Probing the Role of CYP2 Enzymes in the Atropselective Metabolism of Polychlorinated Biphenyls Using Liver Microsomes from Transgenic Mouse Models

[Image: see text] Chiral polychlorinated biphenyls (PCB) are environmentally relevant developmental neurotoxicants. Because their hydroxylated metabolites (OH-PCBs) are also neurotoxic, it is necessary to determine how PCB metabolism affects the developing brain, for example, in mouse models.

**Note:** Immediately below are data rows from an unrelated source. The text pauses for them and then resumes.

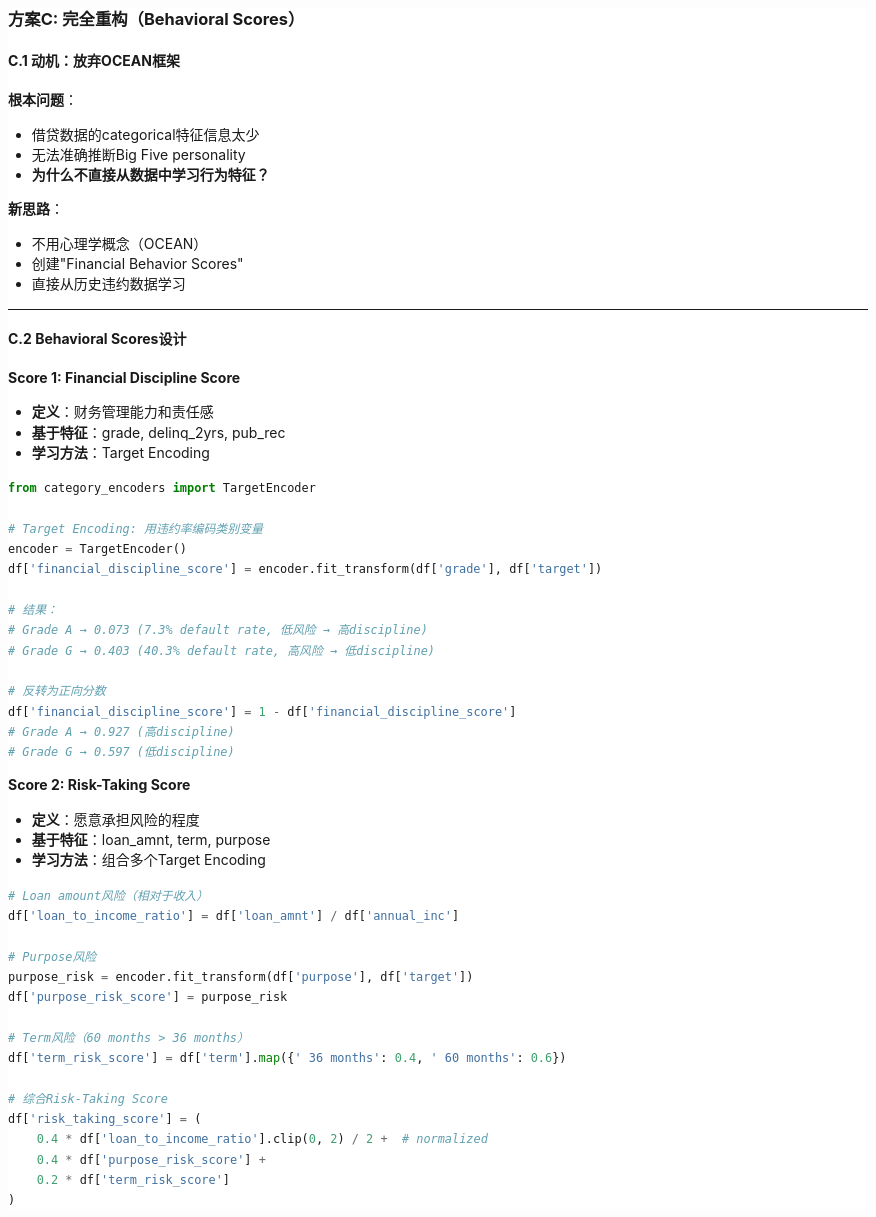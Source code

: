 
### 方案C: 完全重构（Behavioral Scores）

#### C.1 动机：放弃OCEAN框架

**根本问题**：
- 借贷数据的categorical特征信息太少
- 无法准确推断Big Five personality
- **为什么不直接从数据中学习行为特征？**

**新思路**：
- 不用心理学概念（OCEAN）
- 创建"Financial Behavior Scores"
- 直接从历史违约数据学习

---

#### C.2 Behavioral Scores设计

**Score 1: Financial Discipline Score**
- **定义**：财务管理能力和责任感
- **基于特征**：grade, delinq_2yrs, pub_rec
- **学习方法**：Target Encoding

```python
from category_encoders import TargetEncoder

# Target Encoding: 用违约率编码类别变量
encoder = TargetEncoder()
df['financial_discipline_score'] = encoder.fit_transform(df['grade'], df['target'])

# 结果：
# Grade A → 0.073 (7.3% default rate, 低风险 → 高discipline)
# Grade G → 0.403 (40.3% default rate, 高风险 → 低discipline)

# 反转为正向分数
df['financial_discipline_score'] = 1 - df['financial_discipline_score']
# Grade A → 0.927 (高discipline)
# Grade G → 0.597 (低discipline)
```

**Score 2: Risk-Taking Score**
- **定义**：愿意承担风险的程度
- **基于特征**：loan_amnt, term, purpose
- **学习方法**：组合多个Target Encoding

```python
# Loan amount风险（相对于收入）
df['loan_to_income_ratio'] = df['loan_amnt'] / df['annual_inc']

# Purpose风险
purpose_risk = encoder.fit_transform(df['purpose'], df['target'])
df['purpose_risk_score'] = purpose_risk

# Term风险（60 months > 36 months）
df['term_risk_score'] = df['term'].map({' 36 months': 0.4, ' 60 months': 0.6})

# 综合Risk-Taking Score
df['risk_taking_score'] = (
    0.4 * df['loan_to_income_ratio'].clip(0, 2) / 2 +  # normalized
    0.4 * df['purpose_risk_score'] +
    0.2 * df['term_risk_score']
)
```
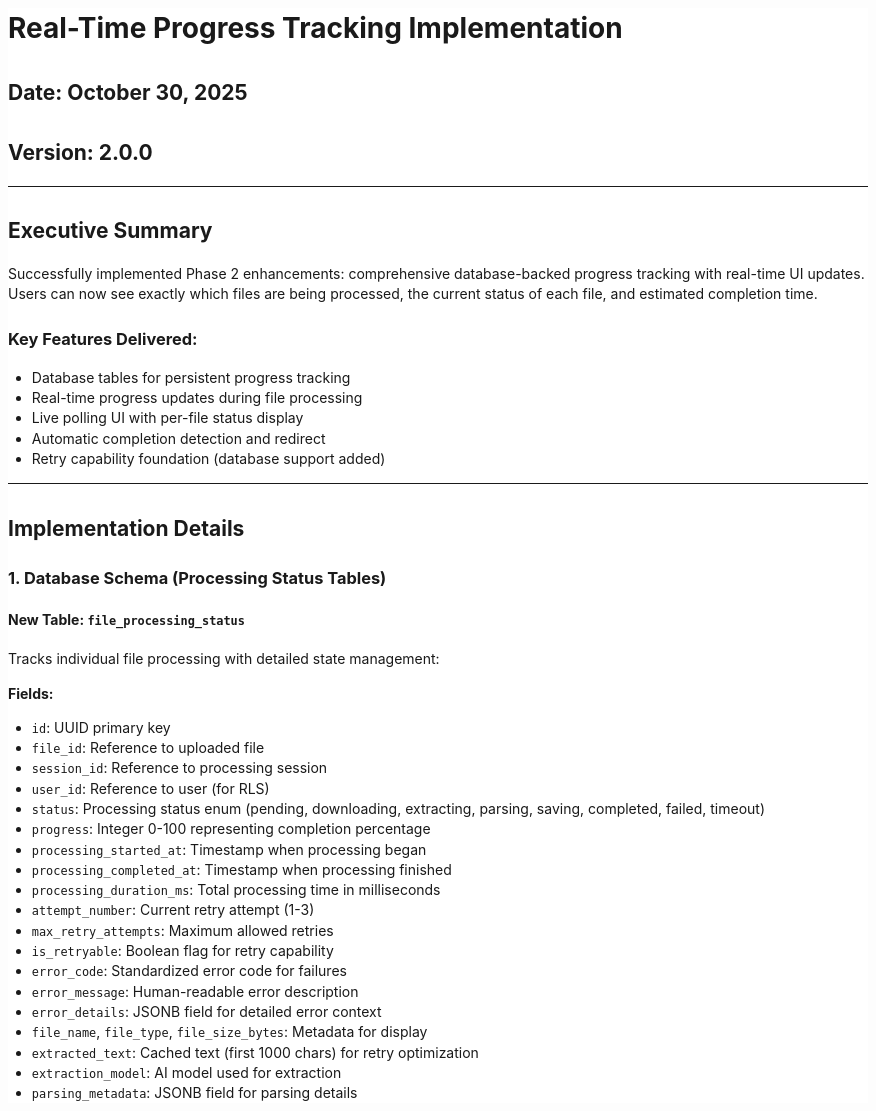 # Real-Time Progress Tracking Implementation

## Date: October 30, 2025
## Version: 2.0.0

---

## Executive Summary

Successfully implemented Phase 2 enhancements: comprehensive database-backed progress tracking with real-time UI updates. Users can now see exactly which files are being processed, the current status of each file, and estimated completion time.

### Key Features Delivered:
- Database tables for persistent progress tracking
- Real-time progress updates during file processing
- Live polling UI with per-file status display
- Automatic completion detection and redirect
- Retry capability foundation (database support added)

---

## Implementation Details

### 1. Database Schema (Processing Status Tables)

#### New Table: `file_processing_status`

Tracks individual file processing with detailed state management:

**Fields:**
- `id`: UUID primary key
- `file_id`: Reference to uploaded file
- `session_id`: Reference to processing session
- `user_id`: Reference to user (for RLS)
- `status`: Processing status enum (pending, downloading, extracting, parsing, saving, completed, failed, timeout)
- `progress`: Integer 0-100 representing completion percentage
- `processing_started_at`: Timestamp when processing began
- `processing_completed_at`: Timestamp when processing finished
- `processing_duration_ms`: Total processing time in milliseconds
- `attempt_number`: Current retry attempt (1-3)
- `max_retry_attempts`: Maximum allowed retries
- `is_retryable`: Boolean flag for retry capability
- `error_code`: Standardized error code for failures
- `error_message`: Human-readable error description
- `error_details`: JSONB field for detailed error context
- `file_name`, `file_type`, `file_size_bytes`: Metadata for display
- `extracted_text`: Cached text (first 1000 chars) for retry optimization
- `extraction_model`: AI model used for extraction
- `parsing_metadata`: JSONB field for parsing details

Because the cytochrome P450 isoforms involved in the metabolism of chiral PCBs remain unexplored, we investigated the metabolism of PCB 91 (2,2′,3,4′,6-pentachlorobiphenyl), PCB 95 (2,2′,3,5′,6-pentachlorobiphenyl), PCB 132 (2,2′,3,3′,4,6′-hexachlorobiphenyl), and PCB 136 (2,2′,3,3′,6,6′-hexachlorobiphenyl) using liver microsomes from male and female Cyp2a(4/5)bgs-null, Cyp2f2-null, and wild-type mice. Microsomes, pooled by sex, were incubated with 50 μM PCB for 30 min, and the levels and enantiomeric fractions of the OH-PCBs were determined gas chromatographically. All four PCB congeners appear to be atropselectively metabolized by CYP2A(4/5)BGS and CYP2F2 enzymes in a congener- and sex-dependent manner. The OH-PCB metabolite profiles of PCB 91 and PCB 132, PCB congeners with one para-chlorine substituent, differed between null and wild-type mice. No differences in the metabolite profiles were observed for PCB 95 and PCB 136, PCB congeners without a para-chlorine group. These findings suggest that Cyp2a(4/5)bgs-null and Cyp2f2-null mice can be used to study how a loss of a specific metabolic function (e.g., deletion of Cyp2a(4/5)bgs or Cyp2f2) affects the toxicity of chiral PCB congeners.